DATA PROVIDED:
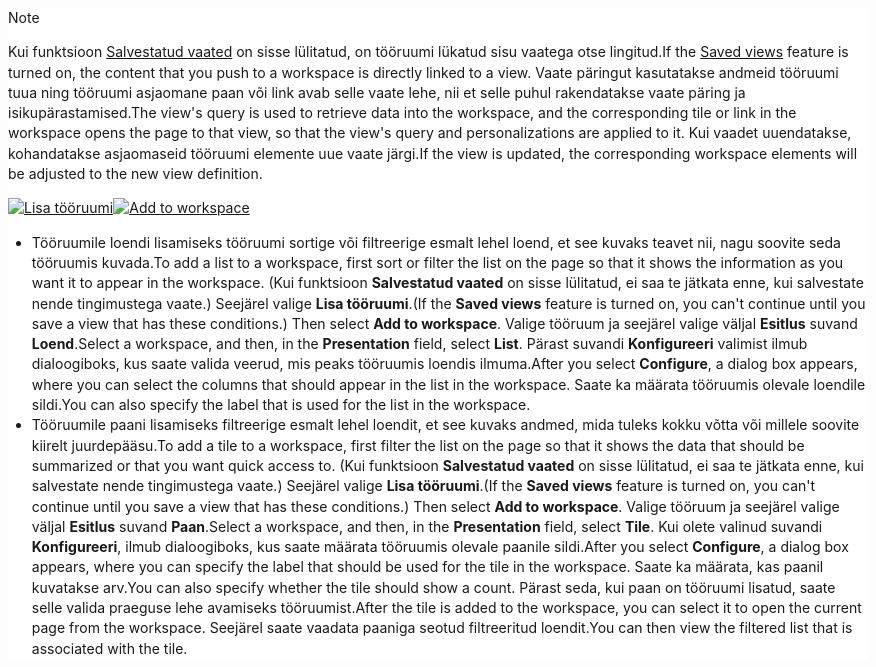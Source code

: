 > [!NOTE]
> <span data-ttu-id="7ff5a-287">Kui funktsioon [Salvestatud vaated](saved-views.md) on sisse lülitatud, on tööruumi lükatud sisu vaatega otse lingitud.</span><span class="sxs-lookup"><span data-stu-id="7ff5a-287">If the [Saved views](saved-views.md) feature is turned on, the content that you push to a workspace is directly linked to a view.</span></span> <span data-ttu-id="7ff5a-288">Vaate päringut kasutatakse andmeid tööruumi tuua ning tööruumi asjaomane paan või link avab selle vaate lehe, nii et selle puhul rakendatakse vaate päring ja isikupärastamised.</span><span class="sxs-lookup"><span data-stu-id="7ff5a-288">The view's query is used to retrieve data into the workspace, and the corresponding tile or link in the workspace opens the page to that view, so that the view's query and personalizations are applied to it.</span></span> <span data-ttu-id="7ff5a-289">Kui vaadet uuendatakse, kohandatakse asjaomaseid tööruumi elemente uue vaate järgi.</span><span class="sxs-lookup"><span data-stu-id="7ff5a-289">If the view is updated, the corresponding workspace elements will be adjusted to the new view definition.</span></span>

<span data-ttu-id="7ff5a-290">[![Lisa tööruumi](./media/personalization-addtoworkspace.png)](./media/personalization-addtoworkspace.png)</span><span class="sxs-lookup"><span data-stu-id="7ff5a-290">[![Add to workspace](./media/personalization-addtoworkspace.png)](./media/personalization-addtoworkspace.png)</span></span>

- <span data-ttu-id="7ff5a-291">Tööruumile loendi lisamiseks tööruumi sortige või filtreerige esmalt lehel loend, et see kuvaks teavet nii, nagu soovite seda tööruumis kuvada.</span><span class="sxs-lookup"><span data-stu-id="7ff5a-291">To add a list to a workspace, first sort or filter the list on the page so that it shows the information as you want it to appear in the workspace.</span></span> <span data-ttu-id="7ff5a-292">(Kui funktsioon **Salvestatud vaated** on sisse lülitatud, ei saa te jätkata enne, kui salvestate nende tingimustega vaate.) Seejärel valige **Lisa tööruumi**.</span><span class="sxs-lookup"><span data-stu-id="7ff5a-292">(If the **Saved views** feature is turned on, you can't continue until you save a view that has these conditions.) Then select **Add to workspace**.</span></span> <span data-ttu-id="7ff5a-293">Valige tööruum ja seejärel valige väljal **Esitlus** suvand **Loend**.</span><span class="sxs-lookup"><span data-stu-id="7ff5a-293">Select a workspace, and then, in the **Presentation** field, select **List**.</span></span> <span data-ttu-id="7ff5a-294">Pärast suvandi **Konfigureeri** valimist ilmub dialoogiboks, kus saate valida veerud, mis peaks tööruumis loendis ilmuma.</span><span class="sxs-lookup"><span data-stu-id="7ff5a-294">After you select **Configure**, a dialog box appears, where you can select the columns that should appear in the list in the workspace.</span></span> <span data-ttu-id="7ff5a-295">Saate ka määrata tööruumis olevale loendile sildi.</span><span class="sxs-lookup"><span data-stu-id="7ff5a-295">You can also specify the label that is used for the list in the workspace.</span></span>
- <span data-ttu-id="7ff5a-296">Tööruumile paani lisamiseks filtreerige esmalt lehel loendit, et see kuvaks andmed, mida tuleks kokku võtta või millele soovite kiirelt juurdepääsu.</span><span class="sxs-lookup"><span data-stu-id="7ff5a-296">To add a tile to a workspace, first filter the list on the page so that it shows the data that should be summarized or that you want quick access to.</span></span> <span data-ttu-id="7ff5a-297">(Kui funktsioon **Salvestatud vaated** on sisse lülitatud, ei saa te jätkata enne, kui salvestate nende tingimustega vaate.) Seejärel valige **Lisa tööruumi**.</span><span class="sxs-lookup"><span data-stu-id="7ff5a-297">(If the **Saved views** feature is turned on, you can't continue until you save a view that has these conditions.) Then select **Add to workspace**.</span></span> <span data-ttu-id="7ff5a-298">Valige tööruum ja seejärel valige väljal **Esitlus** suvand **Paan**.</span><span class="sxs-lookup"><span data-stu-id="7ff5a-298">Select a workspace, and then, in the **Presentation** field, select **Tile**.</span></span> <span data-ttu-id="7ff5a-299">Kui olete valinud suvandi **Konfigureeri**, ilmub dialoogiboks, kus saate määrata tööruumis olevale paanile sildi.</span><span class="sxs-lookup"><span data-stu-id="7ff5a-299">After you select **Configure**, a dialog box appears, where you can specify the label that should be used for the tile in the workspace.</span></span> <span data-ttu-id="7ff5a-300">Saate ka määrata, kas paanil kuvatakse arv.</span><span class="sxs-lookup"><span data-stu-id="7ff5a-300">You can also specify whether the tile should show a count.</span></span> <span data-ttu-id="7ff5a-301">Pärast seda, kui paan on tööruumi lisatud, saate selle valida praeguse lehe avamiseks tööruumist.</span><span class="sxs-lookup"><span data-stu-id="7ff5a-301">After the tile is added to the workspace, you can select it to open the current page from the workspace.</span></span> <span data-ttu-id="7ff5a-302">Seejärel saate vaadata paaniga seotud filtreeritud loendit.</span><span class="sxs-lookup"><span data-stu-id="7ff5a-302">You can then view the filtered list that is associated with the tile.</span></span>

TASK OBJECTIVE: In your transcription of the listing above, match each line exactly and include no pictures.

SOLVED PROBLEM:
Source code

: > [!NOTE]
> <span data-ttu-id="7ff5a-287">Kui funktsioon [Salvestatud vaated](saved-views.md) on sisse lülitatud, on tööruumi lükatud sisu vaatega otse lingitud.</span><span class="sxs-lookup"><span data-stu-id="7ff5a-287">If the [Saved views](saved-views.md) feature is turned on, the content that you push to a workspace is directly linked to a view.</span></span> <span data-ttu-id="7ff5a-288">Vaate päringut kasutatakse andmeid tööruumi tuua ning tööruumi asjaomane paan või link avab selle vaate lehe, nii et selle puhul rakendatakse vaate päring ja isikupärastamised.</span><span class="sxs-lookup"><span data-stu-id="7ff5a-288">The view's query is used to retrieve data into the workspace, and the corresponding tile or link in the workspace opens the page to that view, so that the view's query and personalizations are applied to it.</span></span> <span data-ttu-id="7ff5a-289">Kui vaadet uuendatakse, kohandatakse asjaomaseid tööruumi elemente uue vaate järgi.</span><span class="sxs-lookup"><span data-stu-id="7ff5a-289">If the view is updated, the corresponding workspace elements will be adjusted to the new view definition.</span></span>

<span data-ttu-id="7ff5a-290">[![Lisa tööruumi](./media/personalization-addtoworkspace.png)](./media/personalization-addtoworkspace.png)</span><span class="sxs-lookup"><span data-stu-id="7ff5a-290">[![Add to workspace](./media/personalization-addtoworkspace.png)](./media/personalization-addtoworkspace.png)</span></span>

- <span data-ttu-id="7ff5a-291">Tööruumile loendi lisamiseks tööruumi sortige või filtreerige esmalt lehel loend, et see kuvaks teavet nii, nagu soovite seda tööruumis kuvada.</span><span class="sxs-lookup"><span data-stu-id="7ff5a-291">To add a list to a workspace, first sort or filter the list on the page so that it shows the information as you want it to appear in the workspace.</span></span> <span data-ttu-id="7ff5a-292">(Kui funktsioon **Salvestatud vaated** on sisse lülitatud, ei saa te jätkata enne, kui salvestate nende tingimustega vaate.) Seejärel valige **Lisa tööruumi**.</span><span class="sxs-lookup"><span data-stu-id="7ff5a-292">(If the **Saved views** feature is turned on, you can't continue until you save a view that has these conditions.) Then select **Add to workspace**.</span></span> <span data-ttu-id="7ff5a-293">Valige tööruum ja seejärel valige väljal **Esitlus** suvand **Loend**.</span><span class="sxs-lookup"><span data-stu-id="7ff5a-293">Select a workspace, and then, in the **Presentation** field, select **List**.</span></span> <span data-ttu-id="7ff5a-294">Pärast suvandi **Konfigureeri** valimist ilmub dialoogiboks, kus saate valida veerud, mis peaks tööruumis loendis ilmuma.</span><span class="sxs-lookup"><span data-stu-id="7ff5a-294">After you select **Configure**, a dialog box appears, where you can select the columns that should appear in the list in the workspace.</span></span> <span data-ttu-id="7ff5a-295">Saate ka määrata tööruumis olevale loendile sildi.</span><span class="sxs-lookup"><span data-stu-id="7ff5a-295">You can also specify the label that is used for the list in the workspace.</span></span>
- <span data-ttu-id="7ff5a-296">Tööruumile paani lisamiseks filtreerige esmalt lehel loendit, et see kuvaks andmed, mida tuleks kokku võtta või millele soovite kiirelt juurdepääsu.</span><span class="sxs-lookup"><span data-stu-id="7ff5a-296">To add a tile to a workspace, first filter the list on the page so that it shows the data that should be summarized or that you want quick access to.</span></span> <span data-ttu-id="7ff5a-297">(Kui funktsioon **Salvestatud vaated** on sisse lülitatud, ei saa te jätkata enne, kui salvestate nende tingimustega vaate.) Seejärel valige **Lisa tööruumi**.</span><span class="sxs-lookup"><span data-stu-id="7ff5a-297">(If the **Saved views** feature is turned on, you can't continue until you save a view that has these conditions.) Then select **Add to workspace**.</span></span> <span data-ttu-id="7ff5a-298">Valige tööruum ja seejärel valige väljal **Esitlus** suvand **Paan**.</span><span class="sxs-lookup"><span data-stu-id="7ff5a-298">Select a workspace, and then, in the **Presentation** field, select **Tile**.</span></span> <span data-ttu-id="7ff5a-299">Kui olete valinud suvandi **Konfigureeri**, ilmub dialoogiboks, kus saate määrata tööruumis olevale paanile sildi.</span><span class="sxs-lookup"><span data-stu-id="7ff5a-299">After you select **Configure**, a dialog box appears, where you can specify the label that should be used for the tile in the workspace.</span></span> <span data-ttu-id="7ff5a-300">Saate ka määrata, kas paanil kuvatakse arv.</span><span class="sxs-lookup"><span data-stu-id="7ff5a-300">You can also specify whether the tile should show a count.</span></span> <span data-ttu-id="7ff5a-301">Pärast seda, kui paan on tööruumi lisatud, saate selle valida praeguse lehe avamiseks tööruumist.</span><span class="sxs-lookup"><span data-stu-id="7ff5a-301">After the tile is added to the workspace, you can select it to open the current page from the workspace.</span></span> <span data-ttu-id="7ff5a-302">Seejärel saate vaadata paaniga seotud filtreeritud loendit.</span><span class="sxs-lookup"><span data-stu-id="7ff5a-302">You can then view the filtered list that is associated with the tile.</span></span>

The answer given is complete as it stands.